### EXERCISE
With the records below as input, work out how many lines include the word "力图传递的政治信号". Give only the number.

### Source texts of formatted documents
----

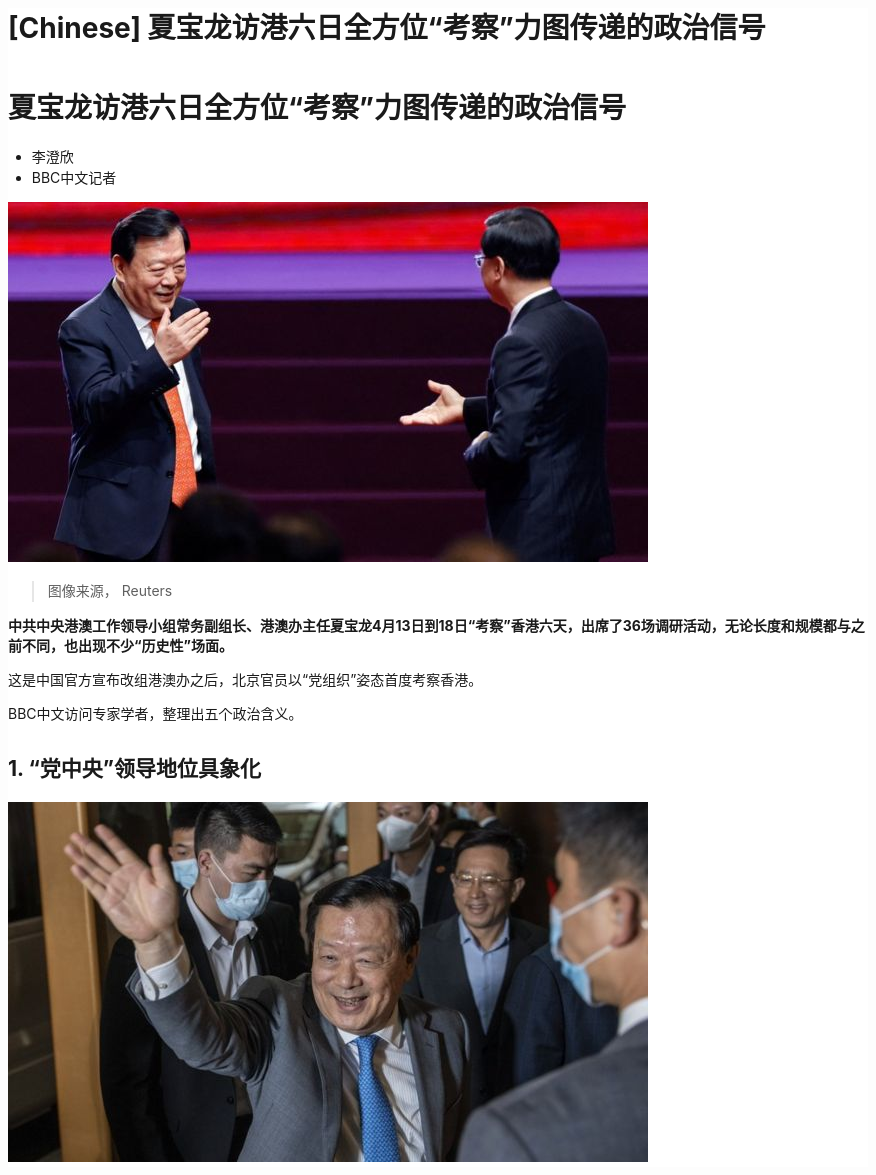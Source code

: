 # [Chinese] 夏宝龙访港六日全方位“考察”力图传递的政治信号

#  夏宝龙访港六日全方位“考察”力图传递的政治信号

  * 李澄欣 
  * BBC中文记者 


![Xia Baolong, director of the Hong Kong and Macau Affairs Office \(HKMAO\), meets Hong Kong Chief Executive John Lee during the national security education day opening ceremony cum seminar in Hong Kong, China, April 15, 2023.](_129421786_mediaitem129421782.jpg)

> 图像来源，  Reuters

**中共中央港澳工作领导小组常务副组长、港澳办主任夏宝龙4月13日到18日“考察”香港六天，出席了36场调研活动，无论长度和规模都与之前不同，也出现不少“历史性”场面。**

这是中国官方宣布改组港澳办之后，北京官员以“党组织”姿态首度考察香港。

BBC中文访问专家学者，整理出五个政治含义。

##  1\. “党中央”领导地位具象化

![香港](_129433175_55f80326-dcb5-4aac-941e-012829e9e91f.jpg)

----

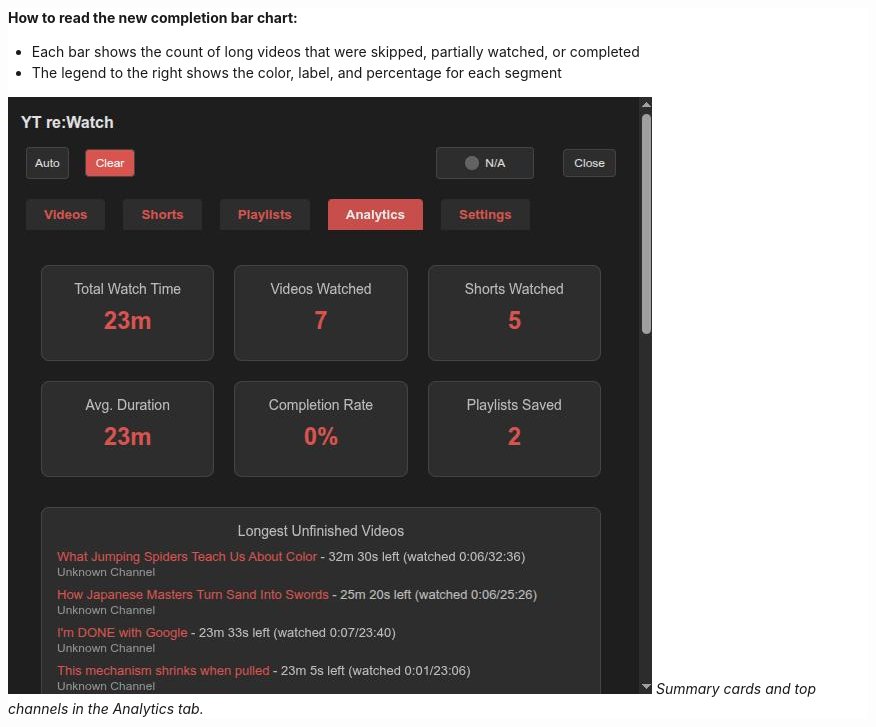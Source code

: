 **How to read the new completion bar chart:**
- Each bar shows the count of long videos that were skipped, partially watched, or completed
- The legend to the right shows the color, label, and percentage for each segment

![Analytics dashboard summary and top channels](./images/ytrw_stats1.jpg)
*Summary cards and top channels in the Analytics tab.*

----

### EXERCISE SOLUTION
2